The agent uses OpenAI's chat models, accessed via the ChatOpenAI
interface. The integration of a chat prompt from hub.pull
refines the agent's conversational style, ensuring that responses are not only relevant but also engaging and consistent with the defined conversational context.
- Message Reception and Parsing: The agent receives messages through a WebSocket connection. Each message is parsed to extract the user's intent and any contextual information from the conversation history.
- Enhancing Responses with Prosody: For voice interactions, the agent can enhance responses with prosody information, such as tone and emphasis, making the conversation more natural and engaging.
- Dynamic Response Generation: Utilizing the language model and external tools, the agent dynamically generates responses. This process considers the current conversation context, user intent, and any relevant external information fetched through integrated tools.
- Conversational Context Management: Throughout the interaction, the agent maintains a conversational context, ensuring that responses are coherent and contextually appropriate. This involves managing a chat history that informs each subsequent response.
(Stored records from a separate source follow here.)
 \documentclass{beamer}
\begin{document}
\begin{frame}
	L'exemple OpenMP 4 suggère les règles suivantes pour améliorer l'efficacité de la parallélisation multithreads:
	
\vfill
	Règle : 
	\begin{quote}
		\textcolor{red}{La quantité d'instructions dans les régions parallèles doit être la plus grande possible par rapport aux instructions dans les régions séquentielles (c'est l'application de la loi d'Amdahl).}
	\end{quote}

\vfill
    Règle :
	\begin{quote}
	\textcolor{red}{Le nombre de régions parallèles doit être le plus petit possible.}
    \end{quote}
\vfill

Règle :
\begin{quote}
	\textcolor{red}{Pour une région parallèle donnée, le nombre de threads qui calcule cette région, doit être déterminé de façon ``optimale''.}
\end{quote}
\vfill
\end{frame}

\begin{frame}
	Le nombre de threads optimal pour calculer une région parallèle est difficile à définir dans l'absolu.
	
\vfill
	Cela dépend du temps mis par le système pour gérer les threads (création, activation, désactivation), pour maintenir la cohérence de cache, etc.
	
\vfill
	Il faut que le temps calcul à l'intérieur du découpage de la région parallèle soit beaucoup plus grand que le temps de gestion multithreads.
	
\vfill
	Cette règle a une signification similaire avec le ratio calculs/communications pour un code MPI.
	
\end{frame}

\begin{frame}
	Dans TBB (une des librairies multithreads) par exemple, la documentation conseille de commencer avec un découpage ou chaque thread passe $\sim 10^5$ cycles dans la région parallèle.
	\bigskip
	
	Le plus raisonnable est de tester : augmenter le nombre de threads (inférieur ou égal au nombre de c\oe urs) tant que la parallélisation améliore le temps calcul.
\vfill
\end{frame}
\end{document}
A unique feature of our agent is its ability to convert numbers in responses to their word equivalents, enhancing readability and naturalness in conversations. This is particularly useful in voice interfaces, where spoken numbers can sometimes hinder comprehension.
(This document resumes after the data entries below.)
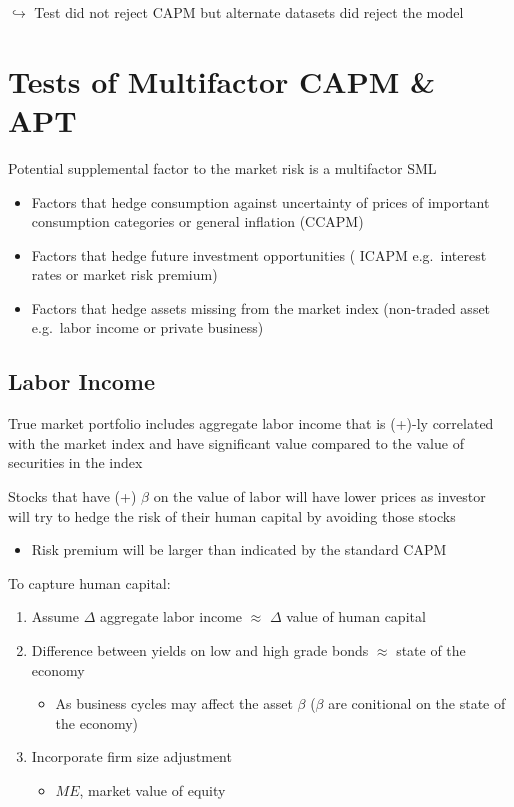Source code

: \documentclass[]{book}
\providecommand{\tightlist}{%
  \setlength{\itemsep}{0pt}\setlength{\parskip}{0pt}}
\theoremstyle{definition}
\theoremstyle{definition}
\theoremstyle{remark}
\begin{document}
\(\hookrightarrow\) Test did not reject CAPM but alternate datasets did
reject the model

\section{Tests of Multifactor CAPM \&
APT}\label{tests-of-multifactor-capm-apt}

Potential supplemental factor to the market risk is a multifactor SML

\begin{itemize}
\tightlist
\item
  Factors that hedge consumption against uncertainty of prices of
  important consumption categories or general inflation (CCAPM)
\item
  Factors that hedge future investment opportunities ( ICAPM
  e.g.~interest rates or market risk premium)
\item
  Factors that hedge assets missing from the market index (non-traded
  asset e.g.~labor income or private business)
\end{itemize}

\subsection{Labor Income}\label{labor-income}

True market portfolio includes aggregate labor income that is (+)-ly
correlated with the market index and have significant value compared to
the value of securities in the index

Stocks that have (+) \(\beta\) on the value of labor will have lower
prices as investor will try to hedge the risk of their human capital by
avoiding those stocks

\begin{itemize}
\tightlist
\item
  Risk premium will be larger than indicated by the standard CAPM
\end{itemize}

To capture human capital:

\begin{enumerate}
\def\labelenumi{\arabic{enumi})}
\item
  Assume \(\Delta\) aggregate labor income \(\approx\) \(\Delta\) value
  of human capital
\item
  Difference between yields on low and high grade bonds \(\approx\)
  state of the economy

  \begin{itemize}
  \tightlist
  \item
    As business cycles may affect the asset \(\beta\) (\(\beta\) are
    conitional on the state of the economy)
  \end{itemize}
\item
  Incorporate firm size adjustment

  \begin{itemize}
  \tightlist
  \item
    \(ME\), market value of equity
  \end{itemize}
\end{enumerate}
\end{document}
WebSockets provide an efficient and persistent connection between the client and server, allowing data to be exchanged as soon as it's available without the need to establish a new connection for each message.
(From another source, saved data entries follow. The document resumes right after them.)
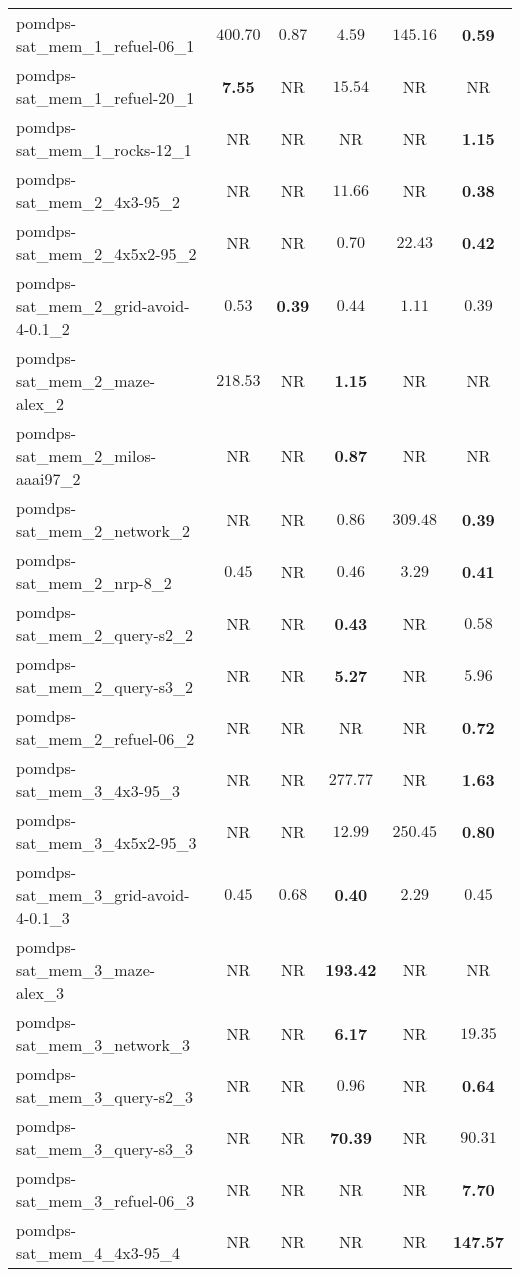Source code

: \begin{tabular}{lccccc}
pomdps-sat\_mem\_1\_refuel-06\_1 & $400.70$ & $0.87$ & $4.59$ & $145.16$ & \textbf{0.59} \\
pomdps-sat\_mem\_1\_refuel-20\_1 & \textbf{7.55} & NR & $15.54$ & NR & NR \\
pomdps-sat\_mem\_1\_rocks-12\_1 & NR & NR & NR & NR & \textbf{1.15} \\
pomdps-sat\_mem\_2\_4x3-95\_2 & NR & NR & $11.66$ & NR & \textbf{0.38} \\
pomdps-sat\_mem\_2\_4x5x2-95\_2 & NR & NR & $0.70$ & $22.43$ & \textbf{0.42} \\
pomdps-sat\_mem\_2\_grid-avoid-4-0.1\_2 & $0.53$ & \textbf{0.39} & $0.44$ & $1.11$ & $0.39$ \\
pomdps-sat\_mem\_2\_maze-alex\_2 & $218.53$ & NR & \textbf{1.15} & NR & NR \\
pomdps-sat\_mem\_2\_milos-aaai97\_2 & NR & NR & \textbf{0.87} & NR & NR \\
pomdps-sat\_mem\_2\_network\_2 & NR & NR & $0.86$ & $309.48$ & \textbf{0.39} \\
pomdps-sat\_mem\_2\_nrp-8\_2 & $0.45$ & NR & $0.46$ & $3.29$ & \textbf{0.41} \\
pomdps-sat\_mem\_2\_query-s2\_2 & NR & NR & \textbf{0.43} & NR & $0.58$ \\
pomdps-sat\_mem\_2\_query-s3\_2 & NR & NR & \textbf{5.27} & NR & $5.96$ \\
pomdps-sat\_mem\_2\_refuel-06\_2 & NR & NR & NR & NR & \textbf{0.72} \\
pomdps-sat\_mem\_3\_4x3-95\_3 & NR & NR & $277.77$ & NR & \textbf{1.63} \\
pomdps-sat\_mem\_3\_4x5x2-95\_3 & NR & NR & $12.99$ & $250.45$ & \textbf{0.80} \\
pomdps-sat\_mem\_3\_grid-avoid-4-0.1\_3 & $0.45$ & $0.68$ & \textbf{0.40} & $2.29$ & $0.45$ \\
pomdps-sat\_mem\_3\_maze-alex\_3 & NR & NR & \textbf{193.42} & NR & NR \\
pomdps-sat\_mem\_3\_network\_3 & NR & NR & \textbf{6.17} & NR & $19.35$ \\
pomdps-sat\_mem\_3\_query-s2\_3 & NR & NR & $0.96$ & NR & \textbf{0.64} \\
pomdps-sat\_mem\_3\_query-s3\_3 & NR & NR & \textbf{70.39} & NR & $90.31$ \\
pomdps-sat\_mem\_3\_refuel-06\_3 & NR & NR & NR & NR & \textbf{7.70} \\
pomdps-sat\_mem\_4\_4x3-95\_4 & NR & NR & NR & NR & \textbf{147.57} \\

\end{tabular}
The agent uses FastAPI, a modern web framework for building APIs with Python 3.7+, which includes support for WebSockets. The main.py
file includes a WebSocket route that listens for incoming WebSocket connections at the /llm
endpoint.
-
Connection Establishment: The client initiates a WebSocket connection to the server by sending a WebSocket handshake request to the
/llm
endpoint. The server accepts this connection withawait websocket.accept()
, establishing a full-duplex communication channel. -
Receiving Messages: Once the connection is established, the server enters a loop where it listens for messages from the client using
await websocket.receive_text()
. This asynchronous call waits for the client to send a message through the WebSocket connection. -
Processing Messages: Upon receiving a message, the server (specifically, the agent in this case) processes it. This involves:
- Deserializing the received JSON string to extract the message and any associated data.
- Parsing the message and any conversational context to understand the user's intent.
- Generating an appropriate response using the agent's logic, which may involve querying external APIs, performing computations, or simply crafting a reply based on the conversation history.
-
Sending Responses: The generated response is sent back to the client through the same WebSocket connection using
await websocket.send_text(response)
. This allows for immediate delivery of the response to the user. -
Connection Closure: The connection remains open for continuous exchange of messages until either the client or server initiates a closure. The server can close the connection using
await websocket.close()
, though in practice, for a conversational agent, the connection often remains open to allow for ongoing interaction.
- The client (a web app) establishes a WebSocket connection to the server at
wss://example.com/llm
. - The user sends a message through the client interface, which is then forwarded to the server via the WebSocket connection.
- The server receives the message, and the agent processes it, generating a response.
- The response is sent back to the client through the WebSocket, and the user sees the response in the client interface.
- Steps 2-4 repeat for each message sent by the user, creating a conversational experience.